What you need to do ::
Out of the lines below, please list those that hold the string "time".
........
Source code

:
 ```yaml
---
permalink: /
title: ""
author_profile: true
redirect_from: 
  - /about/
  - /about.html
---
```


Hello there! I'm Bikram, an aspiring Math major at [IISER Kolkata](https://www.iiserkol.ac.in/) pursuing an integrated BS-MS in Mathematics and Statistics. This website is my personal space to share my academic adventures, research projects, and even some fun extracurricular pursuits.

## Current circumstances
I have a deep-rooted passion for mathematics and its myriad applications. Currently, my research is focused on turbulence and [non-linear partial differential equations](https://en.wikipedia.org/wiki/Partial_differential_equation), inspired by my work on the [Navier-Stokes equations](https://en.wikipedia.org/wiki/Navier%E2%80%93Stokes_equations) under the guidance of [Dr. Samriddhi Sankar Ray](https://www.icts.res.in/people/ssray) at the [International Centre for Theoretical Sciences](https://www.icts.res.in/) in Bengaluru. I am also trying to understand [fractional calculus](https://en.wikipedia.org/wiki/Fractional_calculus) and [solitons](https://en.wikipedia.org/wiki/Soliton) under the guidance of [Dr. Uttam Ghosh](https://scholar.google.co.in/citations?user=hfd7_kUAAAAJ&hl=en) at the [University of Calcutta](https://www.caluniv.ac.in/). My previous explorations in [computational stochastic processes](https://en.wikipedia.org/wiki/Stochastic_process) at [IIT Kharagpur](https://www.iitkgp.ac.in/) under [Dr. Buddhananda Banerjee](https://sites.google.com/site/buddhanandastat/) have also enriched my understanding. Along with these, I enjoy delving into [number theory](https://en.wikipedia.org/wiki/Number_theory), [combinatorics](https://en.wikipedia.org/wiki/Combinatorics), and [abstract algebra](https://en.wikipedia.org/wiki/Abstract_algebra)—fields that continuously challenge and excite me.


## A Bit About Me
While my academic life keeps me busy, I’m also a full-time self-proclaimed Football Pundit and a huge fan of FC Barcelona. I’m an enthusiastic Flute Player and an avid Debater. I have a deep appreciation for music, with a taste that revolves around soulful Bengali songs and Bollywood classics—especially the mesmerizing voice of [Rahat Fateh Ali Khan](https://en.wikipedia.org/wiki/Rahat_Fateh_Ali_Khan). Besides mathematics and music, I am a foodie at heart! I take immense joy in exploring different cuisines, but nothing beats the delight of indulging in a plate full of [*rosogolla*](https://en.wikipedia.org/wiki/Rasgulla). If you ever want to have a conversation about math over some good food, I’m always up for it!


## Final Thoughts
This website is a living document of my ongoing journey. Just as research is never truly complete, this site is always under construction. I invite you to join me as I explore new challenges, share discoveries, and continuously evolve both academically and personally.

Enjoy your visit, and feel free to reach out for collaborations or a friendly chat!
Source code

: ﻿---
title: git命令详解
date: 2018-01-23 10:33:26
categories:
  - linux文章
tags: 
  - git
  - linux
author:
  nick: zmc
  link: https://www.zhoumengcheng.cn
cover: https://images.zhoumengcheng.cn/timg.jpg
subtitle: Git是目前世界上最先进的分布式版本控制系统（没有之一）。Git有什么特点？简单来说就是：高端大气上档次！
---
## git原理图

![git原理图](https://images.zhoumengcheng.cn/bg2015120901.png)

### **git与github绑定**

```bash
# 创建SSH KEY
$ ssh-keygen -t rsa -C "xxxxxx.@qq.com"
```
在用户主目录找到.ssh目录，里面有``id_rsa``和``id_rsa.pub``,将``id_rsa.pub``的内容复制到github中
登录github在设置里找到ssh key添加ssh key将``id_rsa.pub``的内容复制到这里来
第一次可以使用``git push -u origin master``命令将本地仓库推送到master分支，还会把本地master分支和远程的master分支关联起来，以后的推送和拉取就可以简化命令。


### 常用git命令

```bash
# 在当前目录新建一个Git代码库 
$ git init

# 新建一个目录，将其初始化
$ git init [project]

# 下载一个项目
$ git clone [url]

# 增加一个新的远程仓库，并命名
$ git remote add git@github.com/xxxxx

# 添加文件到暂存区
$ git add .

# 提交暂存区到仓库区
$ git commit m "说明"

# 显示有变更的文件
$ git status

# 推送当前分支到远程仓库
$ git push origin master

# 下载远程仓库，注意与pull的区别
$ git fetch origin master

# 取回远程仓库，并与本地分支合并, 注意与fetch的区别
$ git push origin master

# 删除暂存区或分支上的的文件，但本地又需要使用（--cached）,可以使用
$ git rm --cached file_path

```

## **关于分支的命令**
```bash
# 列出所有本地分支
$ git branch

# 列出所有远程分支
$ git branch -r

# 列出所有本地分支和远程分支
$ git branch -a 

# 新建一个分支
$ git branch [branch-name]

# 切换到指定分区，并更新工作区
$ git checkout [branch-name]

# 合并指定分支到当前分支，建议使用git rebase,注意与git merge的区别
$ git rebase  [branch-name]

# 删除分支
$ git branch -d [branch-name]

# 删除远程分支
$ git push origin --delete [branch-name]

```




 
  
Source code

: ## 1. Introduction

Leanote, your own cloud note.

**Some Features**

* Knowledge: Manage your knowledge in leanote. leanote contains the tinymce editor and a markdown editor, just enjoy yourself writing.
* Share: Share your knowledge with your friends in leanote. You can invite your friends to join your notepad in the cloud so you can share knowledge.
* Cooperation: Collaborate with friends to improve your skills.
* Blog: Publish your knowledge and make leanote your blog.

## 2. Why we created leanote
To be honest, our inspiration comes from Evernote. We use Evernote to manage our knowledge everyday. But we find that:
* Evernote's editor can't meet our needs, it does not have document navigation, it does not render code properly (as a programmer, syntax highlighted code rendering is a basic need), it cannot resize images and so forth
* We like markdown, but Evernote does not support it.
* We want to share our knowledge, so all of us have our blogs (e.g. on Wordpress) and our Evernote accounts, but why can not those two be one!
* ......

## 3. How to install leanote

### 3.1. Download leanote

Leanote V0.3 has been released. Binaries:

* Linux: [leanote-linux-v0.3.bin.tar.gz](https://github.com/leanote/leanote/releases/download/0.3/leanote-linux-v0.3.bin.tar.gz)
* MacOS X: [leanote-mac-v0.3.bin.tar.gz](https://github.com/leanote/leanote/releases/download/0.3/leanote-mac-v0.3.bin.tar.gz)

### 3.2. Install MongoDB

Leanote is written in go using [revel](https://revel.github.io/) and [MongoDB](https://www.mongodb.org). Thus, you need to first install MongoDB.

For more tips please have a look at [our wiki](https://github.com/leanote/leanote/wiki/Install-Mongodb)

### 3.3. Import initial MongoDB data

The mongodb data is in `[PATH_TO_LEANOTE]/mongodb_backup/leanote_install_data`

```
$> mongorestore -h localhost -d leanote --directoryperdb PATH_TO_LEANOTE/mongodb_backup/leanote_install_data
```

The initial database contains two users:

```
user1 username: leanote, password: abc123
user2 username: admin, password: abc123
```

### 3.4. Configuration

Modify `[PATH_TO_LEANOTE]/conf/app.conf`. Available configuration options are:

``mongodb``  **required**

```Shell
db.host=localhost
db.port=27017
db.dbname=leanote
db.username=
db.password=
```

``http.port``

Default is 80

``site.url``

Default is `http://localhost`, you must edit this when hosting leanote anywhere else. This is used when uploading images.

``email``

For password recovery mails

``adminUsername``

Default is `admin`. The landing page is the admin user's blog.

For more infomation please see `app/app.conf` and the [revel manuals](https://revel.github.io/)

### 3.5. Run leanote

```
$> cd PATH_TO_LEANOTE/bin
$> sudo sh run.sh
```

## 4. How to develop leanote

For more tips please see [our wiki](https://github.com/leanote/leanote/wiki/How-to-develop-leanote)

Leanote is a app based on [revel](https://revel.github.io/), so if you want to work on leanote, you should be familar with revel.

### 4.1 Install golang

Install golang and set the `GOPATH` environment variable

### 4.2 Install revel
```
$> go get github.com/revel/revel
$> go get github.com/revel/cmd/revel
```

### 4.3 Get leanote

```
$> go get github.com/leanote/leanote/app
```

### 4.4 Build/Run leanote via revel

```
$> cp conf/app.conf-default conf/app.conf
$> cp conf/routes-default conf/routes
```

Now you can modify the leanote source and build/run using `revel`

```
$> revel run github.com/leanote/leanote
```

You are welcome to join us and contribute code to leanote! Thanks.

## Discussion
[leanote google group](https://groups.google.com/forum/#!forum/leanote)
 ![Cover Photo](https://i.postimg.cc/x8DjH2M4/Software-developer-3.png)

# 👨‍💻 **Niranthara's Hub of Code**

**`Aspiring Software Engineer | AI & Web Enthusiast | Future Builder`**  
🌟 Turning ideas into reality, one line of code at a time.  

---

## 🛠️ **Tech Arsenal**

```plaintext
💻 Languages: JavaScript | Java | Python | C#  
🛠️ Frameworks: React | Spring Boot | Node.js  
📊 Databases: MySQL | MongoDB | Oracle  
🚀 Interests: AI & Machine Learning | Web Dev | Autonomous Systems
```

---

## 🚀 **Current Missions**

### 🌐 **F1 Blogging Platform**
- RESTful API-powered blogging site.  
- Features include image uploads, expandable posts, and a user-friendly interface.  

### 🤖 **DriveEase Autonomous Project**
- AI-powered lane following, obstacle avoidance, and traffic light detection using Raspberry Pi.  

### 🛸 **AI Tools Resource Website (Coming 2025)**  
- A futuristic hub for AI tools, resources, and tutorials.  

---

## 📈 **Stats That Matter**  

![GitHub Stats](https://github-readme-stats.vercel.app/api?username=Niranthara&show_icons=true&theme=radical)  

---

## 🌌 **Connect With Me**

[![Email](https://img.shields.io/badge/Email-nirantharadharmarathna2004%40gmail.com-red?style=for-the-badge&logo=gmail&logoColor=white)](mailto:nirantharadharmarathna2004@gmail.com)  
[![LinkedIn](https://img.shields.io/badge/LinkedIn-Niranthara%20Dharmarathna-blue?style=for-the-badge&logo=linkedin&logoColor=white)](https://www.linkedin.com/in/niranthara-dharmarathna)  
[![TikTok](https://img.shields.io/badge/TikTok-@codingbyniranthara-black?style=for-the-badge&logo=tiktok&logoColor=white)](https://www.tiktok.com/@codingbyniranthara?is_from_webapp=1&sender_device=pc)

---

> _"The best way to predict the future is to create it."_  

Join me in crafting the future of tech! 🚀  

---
........
Exercise response ::
While my academic life keeps me busy, I’m also a full-time self-proclaimed Football Pundit and a huge fan of FC Barcelona. I’m an enthusiastic Flute Player and an avid Debater. I have a deep appreciation for music, with a taste that revolves around soulful Bengali songs and Bollywood classics—especially the mesmerizing voice of [Rahat Fateh Ali Khan](https://en.wikipedia.org/wiki/Rahat_Fateh_Ali_Khan). Besides mathematics and music, I am a foodie at heart! I take immense joy in exploring different cuisines, but nothing beats the delight of indulging in a plate full of [*rosogolla*](https://en.wikipedia.org/wiki/Rasgulla). If you ever want to have a conversation about math over some good food, I’m always up for it!
🌟 Turning ideas into reality, one line of code at a time.  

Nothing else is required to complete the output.